Task objective
Beneath this instruction is a block of data; output from it exactly the lines that run from the one containing "- **Gestion des Offres :** Inclut" through the one containing "- **Gestion des Candidatures :** Suivre", inclusive.

----

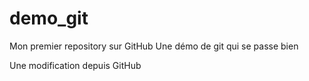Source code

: # demo_git
Mon premier repository sur GitHub
Une démo de git qui se passe bien


Une modification depuis GitHub
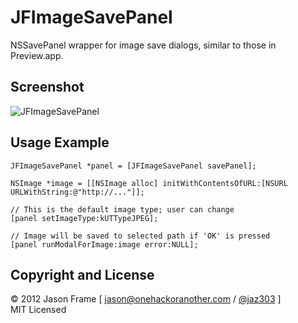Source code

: # JFImageSavePanel

NSSavePanel wrapper for image save dialogs, similar to those in Preview.app.

## Screenshot

![JFImageSavePanel](https://github.com/sebj/JFImageSavePanel/raw/master/screenshot.png)

## Usage Example

    JFImageSavePanel *panel = [JFImageSavePanel savePanel];
    
    NSImage *image = [[NSImage alloc] initWithContentsOfURL:[NSURL URLWithString:@"http://..."]];
    
    // This is the default image type; user can change
    [panel setImageType:kUTTypeJPEG];
    
    // Image will be saved to selected path if 'OK' is pressed
    [panel runModalForImage:image error:NULL];

## Copyright and License

&copy; 2012 Jason Frame [ [jason@onehackoranother.com](mailto:jason@onehackoranother.com) / [@jaz303](http://twitter.com/jaz303) ]  
MIT Licensed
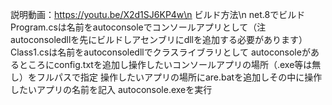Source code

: 説明動画：https://youtu.be/X2d1SJ6KP4w\n
ビルド方法\n
net.8でビルド
Program.csは名前をautoconsoleでコンソールアプリとして（注autoconsoledllを先にビルドしアセンブリにdllを追加する必要があります）
Class1.csは名前をautoconsoledllでクラスライブラリとして
autoconsoleがあるところにconfig.txtを追加し操作したいコンソールアプリの場所（.exe等は無し）をフルパスで指定
操作したいアプリの場所にare.batを追加しその中に操作したいアプリの名前を記入
autoconsole.exeを実行
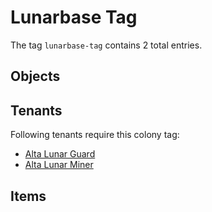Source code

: # Lunarbase Tag

The tag `lunarbase-tag` contains 2 total entries.

## Objects

## Tenants

Following tenants require this colony tag:

- [Alta Lunar Guard](https://ceterai.github.io/MyEnternia/Wiki/AltaLunarGuard)
- [Alta Lunar Miner](https://ceterai.github.io/MyEnternia/Wiki/AltaLunarMiner)

## Items
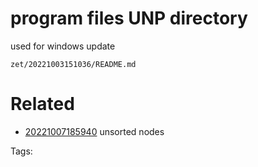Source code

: # program files UNP directory
used for windows update

` zet/20221003151036/README.md `

# Related

- [20221007185940](/zet/20221007185940/README.md) unsorted nodes

Tags:

    
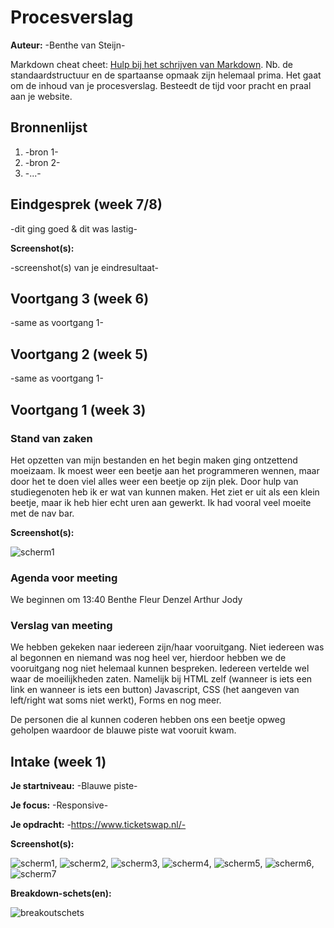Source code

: # Procesverslag
**Auteur:** -Benthe van Steijn-

Markdown cheat cheet: [Hulp bij het schrijven van Markdown](https://github.com/adam-p/markdown-here/wiki/Markdown-Cheatsheet). Nb. de standaardstructuur en de spartaanse opmaak zijn helemaal prima. Het gaat om de inhoud van je procesverslag. Besteedt de tijd voor pracht en praal aan je website.



## Bronnenlijst
1. -bron 1-
2. -bron 2-
3. -...-



## Eindgesprek (week 7/8)

-dit ging goed & dit was lastig-

**Screenshot(s):**

-screenshot(s) van je eindresultaat-



## Voortgang 3 (week 6)

-same as voortgang 1-



## Voortgang 2 (week 5)

-same as voortgang 1-



## Voortgang 1 (week 3)

### Stand van zaken

Het opzetten van mijn bestanden en het begin maken ging ontzettend moeizaam. Ik moest weer een beetje aan het programmeren wennen, maar door het te doen viel alles weer een beetje op zijn plek. Door hulp van studiegenoten heb ik er wat van kunnen maken. Het ziet er uit als een klein beetje, maar ik heb hier echt uren aan gewerkt. Ik had vooral veel moeite met de nav bar.

**Screenshot(s):**

![scherm1](images/webpagina_ticketswap_benthe.png)

### Agenda voor meeting

We beginnen om 13:40 
Benthe
Fleur
Denzel
Arthur
Jody

### Verslag van meeting

We hebben gekeken naar iedereen zijn/haar vooruitgang. Niet iedereen was al begonnen en niemand was nog heel ver, hierdoor hebben we de vooruitgang nog niet helemaal kunnen bespreken. Iedereen vertelde wel waar de moeilijkheden zaten. Namelijk bij HTML zelf (wanneer is iets een link en wanneer is iets een button) Javascript, CSS (het aangeven van left/right wat soms niet werkt), Forms en nog meer. 

De personen die al kunnen coderen hebben ons een beetje opweg geholpen waardoor de blauwe piste wat vooruit kwam. 



## Intake (week 1)

**Je startniveau:** -Blauwe piste-

**Je focus:** -Responsive-

**Je opdracht:** -https://www.ticketswap.nl/-

**Screenshot(s):**

![scherm1](images/scherm1.png), 
![scherm2](images/scherm2.png), 
![scherm3](images/scherm3.png), 
![scherm4](images/scherm4.png), 
![scherm5](images/scherm5.png), 
![scherm6](images/scherm6.png), 
![scherm7](images/scherm7.png) 



**Breakdown-schets(en):**

![breakoutschets](images/breakoutschets.jpg)


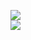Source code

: [![](https://img.shields.io/badge/Made%20With-Github%20Spray-lightgrey.svg?style=for-the-badge&logo=github)](https://github.com/Annihil/github-spray#31658)  
[![](https://i.imgur.com/2DrTn0Z.gif)](https://github.com/Annihil/github-spray)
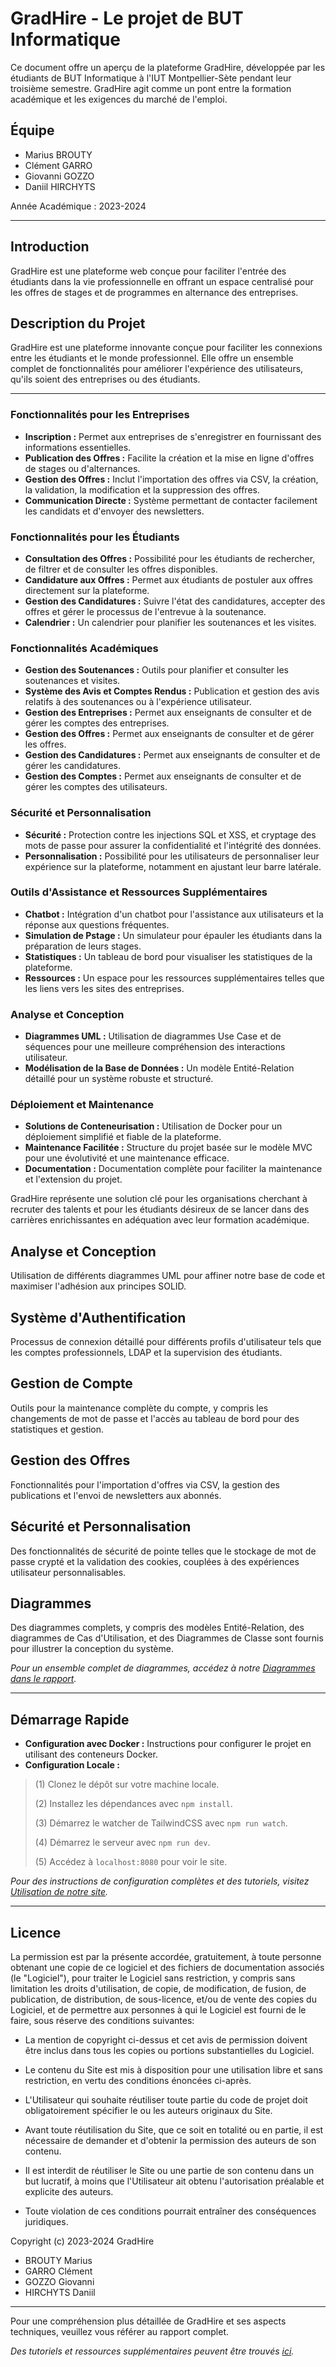 # GradHire - Le projet de BUT Informatique

Ce document offre un aperçu de la plateforme GradHire, développée par les étudiants de BUT Informatique à l'IUT Montpellier-Sète pendant leur troisième semestre. GradHire agit comme un pont entre la formation académique et les exigences du marché de l'emploi.

## Équipe

- Marius BROUTY
- Clément GARRO
- Giovanni GOZZO
- Daniil HIRCHYTS

Année Académique : 2023-2024

---

## Introduction

GradHire est une plateforme web conçue pour faciliter l'entrée des étudiants dans la vie professionnelle en offrant un espace centralisé pour les offres de stages et de programmes en alternance des entreprises.

## Description du Projet

GradHire est une plateforme innovante conçue pour faciliter les connexions entre les étudiants et le monde professionnel. Elle offre un ensemble complet de fonctionnalités pour améliorer l'expérience des utilisateurs, qu'ils soient des entreprises ou des étudiants.

---

### Fonctionnalités pour les Entreprises

- **Inscription :** Permet aux entreprises de s'enregistrer en fournissant des informations essentielles.
- **Publication des Offres :** Facilite la création et la mise en ligne d'offres de stages ou d'alternances.
- **Gestion des Offres :** Inclut l'importation des offres via CSV, la création, la validation, la modification et la suppression des offres.
- **Communication Directe :** Système permettant de contacter facilement les candidats et d'envoyer des newsletters.

### Fonctionnalités pour les Étudiants

- **Consultation des Offres :** Possibilité pour les étudiants de rechercher, de filtrer et de consulter les offres disponibles.
- **Candidature aux Offres :** Permet aux étudiants de postuler aux offres directement sur la plateforme.
- **Gestion des Candidatures :** Suivre l'état des candidatures, accepter des offres et gérer le processus de l'entrevue à la soutenance.
- **Calendrier :** Un calendrier pour planifier les soutenances et les visites.

### Fonctionnalités Académiques

- **Gestion des Soutenances :** Outils pour planifier et consulter les soutenances et visites.
- **Système des Avis et Comptes Rendus :** Publication et gestion des avis relatifs à des soutenances ou à l'expérience utilisateur.
- **Gestion des Entreprises :** Permet aux enseignants de consulter et de gérer les comptes des entreprises.
- **Gestion des Offres :** Permet aux enseignants de consulter et de gérer les offres.
- **Gestion des Candidatures :** Permet aux enseignants de consulter et de gérer les candidatures.
- **Gestion des Comptes :** Permet aux enseignants de consulter et de gérer les comptes des utilisateurs.

### Sécurité et Personnalisation

- **Sécurité :** Protection contre les injections SQL et XSS, et cryptage des mots de passe pour assurer la confidentialité et l'intégrité des données.
- **Personnalisation :** Possibilité pour les utilisateurs de personnaliser leur expérience sur la plateforme, notamment en ajustant leur barre latérale.

### Outils d'Assistance et Ressources Supplémentaires

- **Chatbot :** Intégration d'un chatbot pour l'assistance aux utilisateurs et la réponse aux questions fréquentes.
- **Simulation de Pstage :** Un simulateur pour épauler les étudiants dans la préparation de leurs stages.
- **Statistiques :** Un tableau de bord pour visualiser les statistiques de la plateforme.
- **Ressources :** Un espace pour les ressources supplémentaires telles que les liens vers les sites des entreprises.

### Analyse et Conception

- **Diagrammes UML :** Utilisation de diagrammes Use Case et de séquences pour une meilleure compréhension des interactions utilisateur.
- **Modélisation de la Base de Données :** Un modèle Entité-Relation détaillé pour un système robuste et structuré.

### Déploiement et Maintenance

- **Solutions de Conteneurisation :** Utilisation de Docker pour un déploiement simplifié et fiable de la plateforme.
- **Maintenance Facilitée :** Structure du projet basée sur le modèle MVC pour une évolutivité et une maintenance efficace.
- **Documentation :** Documentation complète pour faciliter la maintenance et l'extension du projet.

GradHire représente une solution clé pour les organisations cherchant à recruter des talents et pour les étudiants désireux de se lancer dans des carrières enrichissantes en adéquation avec leur formation académique.

## Analyse et Conception

Utilisation de différents diagrammes UML pour affiner notre base de code et maximiser l'adhésion aux principes SOLID.

## Système d'Authentification

Processus de connexion détaillé pour différents profils d'utilisateur tels que les comptes professionnels, LDAP et la supervision des étudiants.

## Gestion de Compte

Outils pour la maintenance complète du compte, y compris les changements de mot de passe et l'accès au tableau de bord pour des statistiques et gestion.

## Gestion des Offres

Fonctionnalités pour l'importation d'offres via CSV, la gestion des publications et l'envoi de newsletters aux abonnés.

## Sécurité et Personnalisation

Des fonctionnalités de sécurité de pointe telles que le stockage de mot de passe crypté et la validation des cookies, couplées à des expériences utilisateur personnalisables.

## Diagrammes

Des diagrammes complets, y compris des modèles Entité-Relation, des diagrammes de Cas d'Utilisation, et des Diagrammes de Classe sont fournis pour illustrer la conception du système.

_Pour un ensemble complet de diagrammes, accédez à notre [Diagrammes dans le rapport](https://drive.google.com/file/d/1cxeMwlNlAfpbL-QIwYSCCJOAMf-A2NXo/view)._

---

## Démarrage Rapide

- **Configuration avec Docker :** Instructions pour configurer le projet en utilisant des conteneurs Docker.
- **Configuration Locale :**
> (1) Clonez le dépôt sur votre machine locale.
> 
>(2) Installez les dépendances avec `npm install`.
> 
>(3) Démarrez le watcher de TailwindCSS avec `npm run watch`.
> 
>(4) Démarrez le serveur avec `npm run dev`.
> 
>(5) Accédez à `localhost:8080` pour voir le site.

_Pour des instructions de configuration complètes et des tutoriels, visitez [Utilisation de notre site](https://drive.google.com/file/d/1cxeMwlNlAfpbL-QIwYSCCJOAMf-A2NXo/view)._

---

## Licence

La permission est par la présente accordée, gratuitement, à toute personne obtenant une copie
de ce logiciel et des fichiers de documentation associés (le "Logiciel"), pour traiter
le Logiciel sans restriction, y compris sans limitation les droits
d'utilisation, de copie, de modification, de fusion, de publication, de distribution, de sous-licence, et/ou de vente
des copies du Logiciel, et de permettre aux personnes à qui le Logiciel est
fourni de le faire, sous réserve des conditions suivantes:

* La mention de copyright ci-dessus et cet avis de permission doivent être inclus dans tous
les copies ou portions substantielles du Logiciel.

* Le contenu du Site est mis à disposition pour une utilisation libre et sans restriction, en vertu des conditions énoncées ci-après.

* L'Utilisateur qui souhaite réutiliser toute partie du code de projet doit obligatoirement spécifier le ou les auteurs originaux du Site.

* Avant toute réutilisation du Site, que ce soit en totalité ou en partie, il est nécessaire de demander et d'obtenir la permission des auteurs de son contenu.

* Il est interdit de réutiliser le Site ou une partie de son contenu dans un but lucratif, à moins que l'Utilisateur ait obtenu l'autorisation préalable et explicite des auteurs.

* Toute violation de ces conditions pourrait entraîner des conséquences juridiques.

Copyright (c) 2023-2024 GradHire
- BROUTY Marius
- GARRO Clément
- GOZZO Giovanni
- HIRCHYTS Daniil
---

Pour une compréhension plus détaillée de GradHire et ses aspects techniques, veuillez vous référer au rapport complet.

_Des tutoriels et ressources supplémentaires peuvent être trouvés [ici](https://drive.google.com/file/d/1cxeMwlNlAfpbL-QIwYSCCJOAMf-A2NXo/view)._


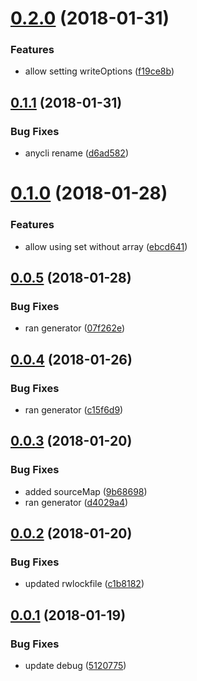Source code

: <a name="0.2.0"></a>
# [0.2.0](https://github.com/anycli/manifest-file/compare/d6ad582c5eb3c196374e1ba198d650bca6dece0b...v0.2.0) (2018-01-31)


### Features

* allow setting writeOptions ([f19ce8b](https://github.com/anycli/manifest-file/commit/f19ce8b))

<a name="0.1.1"></a>
## [0.1.1](https://github.com/anycli/manifest-file/compare/83f2978a83cde07839df8d38c1ed33e28c8ae182...v0.1.1) (2018-01-31)


### Bug Fixes

* anycli rename ([d6ad582](https://github.com/anycli/manifest-file/commit/d6ad582))

<a name="0.1.0"></a>
# [0.1.0](https://github.com/dxcli/manifest-file/compare/07f262e569f20a2690571de33da88acb46d860c1...v0.1.0) (2018-01-28)


### Features

* allow using set without array ([ebcd641](https://github.com/dxcli/manifest-file/commit/ebcd641))

<a name="0.0.5"></a>
## [0.0.5](https://github.com/dxcli/manifest-file/compare/c15f6d9b4ea814c0e8af9b5a4cc6b02a0518f45c...v0.0.5) (2018-01-28)


### Bug Fixes

* ran generator ([07f262e](https://github.com/dxcli/manifest-file/commit/07f262e))

<a name="0.0.4"></a>
## [0.0.4](https://github.com/dxcli/manifest-file/compare/1481d8e0e6a30a28dc3bd462b50470e919e70036...v0.0.4) (2018-01-26)


### Bug Fixes

* ran generator ([c15f6d9](https://github.com/dxcli/manifest-file/commit/c15f6d9))

<a name="0.0.3"></a>
## [0.0.3](https://github.com/dxcli/manifest-file/compare/c1b818285c654e50ca88b3a1fa3f675c90c8c685...v0.0.3) (2018-01-20)


### Bug Fixes

* added sourceMap ([9b68698](https://github.com/dxcli/manifest-file/commit/9b68698))
* ran generator ([d4029a4](https://github.com/dxcli/manifest-file/commit/d4029a4))

<a name="0.0.2"></a>
## [0.0.2](https://github.com/dxcli/manifest-file/compare/5120775c5e2dd42811e67a5df193bcadd0b3874d...v0.0.2) (2018-01-20)


### Bug Fixes

* updated rwlockfile ([c1b8182](https://github.com/dxcli/manifest-file/commit/c1b8182))

<a name="0.0.1"></a>
## [0.0.1](https://github.com/dxcli/manifest-file/compare/v0.0.0...v0.0.1) (2018-01-19)


### Bug Fixes

* update debug ([5120775](https://github.com/dxcli/manifest-file/commit/5120775))
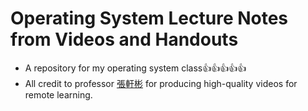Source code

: # Operating System Lecture Notes from Videos and Handouts
* A repository for my operating system class👍👍👍👍👍
* All credit to professor [張軒彬](https://www.youtube.com/@%E5%BC%B5%E8%BB%92%E5%BD%AC) for producing high-quality videos for remote learning.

----

Result of this task
- **Gestion des Offres :** Inclut l'importation des offres via CSV, la création, la validation, la modification et la suppression des offres.
- **Communication Directe :** Système permettant de contacter facilement les candidats et d'envoyer des newsletters.

### Fonctionnalités pour les Étudiants

- **Consultation des Offres :** Possibilité pour les étudiants de rechercher, de filtrer et de consulter les offres disponibles.
- **Candidature aux Offres :** Permet aux étudiants de postuler aux offres directement sur la plateforme.
- **Gestion des Candidatures :** Suivre l'état des candidatures, accepter des offres et gérer le processus de l'entrevue à la soutenance.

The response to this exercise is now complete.